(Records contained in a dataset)
————————

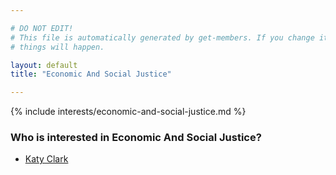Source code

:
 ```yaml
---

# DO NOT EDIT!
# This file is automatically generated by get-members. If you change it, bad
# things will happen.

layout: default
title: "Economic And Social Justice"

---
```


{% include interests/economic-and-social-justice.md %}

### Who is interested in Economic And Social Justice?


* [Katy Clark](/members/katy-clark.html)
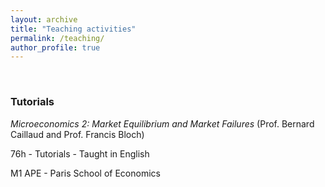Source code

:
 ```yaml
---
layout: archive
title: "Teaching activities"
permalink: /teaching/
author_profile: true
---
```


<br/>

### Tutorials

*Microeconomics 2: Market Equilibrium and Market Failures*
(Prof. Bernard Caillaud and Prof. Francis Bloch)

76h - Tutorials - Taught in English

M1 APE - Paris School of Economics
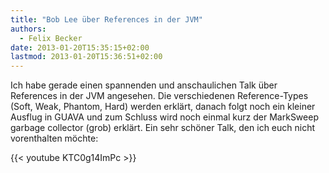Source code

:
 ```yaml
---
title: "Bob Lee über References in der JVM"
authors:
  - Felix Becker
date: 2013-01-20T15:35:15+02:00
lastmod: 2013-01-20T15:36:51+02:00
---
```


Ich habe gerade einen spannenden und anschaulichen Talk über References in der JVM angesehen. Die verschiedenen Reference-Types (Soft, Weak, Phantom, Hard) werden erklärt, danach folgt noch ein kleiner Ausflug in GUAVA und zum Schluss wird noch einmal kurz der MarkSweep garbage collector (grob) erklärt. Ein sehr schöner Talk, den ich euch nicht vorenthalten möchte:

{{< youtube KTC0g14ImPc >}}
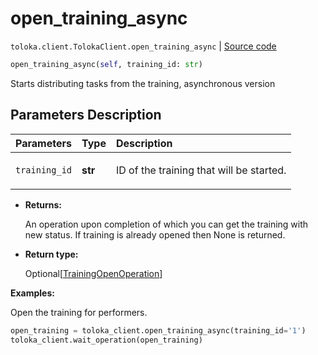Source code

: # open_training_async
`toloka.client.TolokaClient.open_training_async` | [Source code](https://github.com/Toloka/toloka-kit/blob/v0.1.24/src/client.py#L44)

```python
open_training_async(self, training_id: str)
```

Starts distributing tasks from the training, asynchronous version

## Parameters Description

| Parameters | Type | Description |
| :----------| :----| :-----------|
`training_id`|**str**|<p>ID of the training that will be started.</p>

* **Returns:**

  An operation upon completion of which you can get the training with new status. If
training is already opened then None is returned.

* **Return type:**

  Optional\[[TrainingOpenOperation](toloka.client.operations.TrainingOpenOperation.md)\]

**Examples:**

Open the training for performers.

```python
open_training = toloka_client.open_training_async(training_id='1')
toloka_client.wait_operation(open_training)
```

————————

### EXERCISE
Reproduce the entries above word for word. Pictures stay out.

### ANSWER SECTION
Source code

:
 ```yaml
---

# DO NOT EDIT!
# This file is automatically generated by get-members. If you change it, bad
# things will happen.

layout: default
title: "Economic And Social Justice"

---
```


{% include interests/economic-and-social-justice.md %}

### Who is interested in Economic And Social Justice?


* [Katy Clark](/members/katy-clark.html)
Source code

:
 ```yaml
---
layout: archive
title: "Teaching activities"
permalink: /teaching/
author_profile: true
---
```


<br/>

### Tutorials

*Microeconomics 2: Market Equilibrium and Market Failures*
(Prof. Bernard Caillaud and Prof. Francis Bloch)

76h - Tutorials - Taught in English

M1 APE - Paris School of Economics
Source code

:
 ```yaml
---
title: "Bob Lee über References in der JVM"
authors:
  - Felix Becker
date: 2013-01-20T15:35:15+02:00
lastmod: 2013-01-20T15:36:51+02:00
---
```


Ich habe gerade einen spannenden und anschaulichen Talk über References in der JVM angesehen. Die verschiedenen Reference-Types (Soft, Weak, Phantom, Hard) werden erklärt, danach folgt noch ein kleiner Ausflug in GUAVA und zum Schluss wird noch einmal kurz der MarkSweep garbage collector (grob) erklärt. Ein sehr schöner Talk, den ich euch nicht vorenthalten möchte:

{{< youtube KTC0g14ImPc >}}
Source code

: # open_training_async
`toloka.client.TolokaClient.open_training_async` | [Source code](https://github.com/Toloka/toloka-kit/blob/v0.1.24/src/client.py#L44)

```python
open_training_async(self, training_id: str)
```

Starts distributing tasks from the training, asynchronous version

## Parameters Description

| Parameters | Type | Description |
| :----------| :----| :-----------|
`training_id`|**str**|<p>ID of the training that will be started.</p>

* **Returns:**

  An operation upon completion of which you can get the training with new status. If
training is already opened then None is returned.

* **Return type:**

  Optional\[[TrainingOpenOperation](toloka.client.operations.TrainingOpenOperation.md)\]

**Examples:**

Open the training for performers.

```python
open_training = toloka_client.open_training_async(training_id='1')
toloka_client.wait_operation(open_training)
```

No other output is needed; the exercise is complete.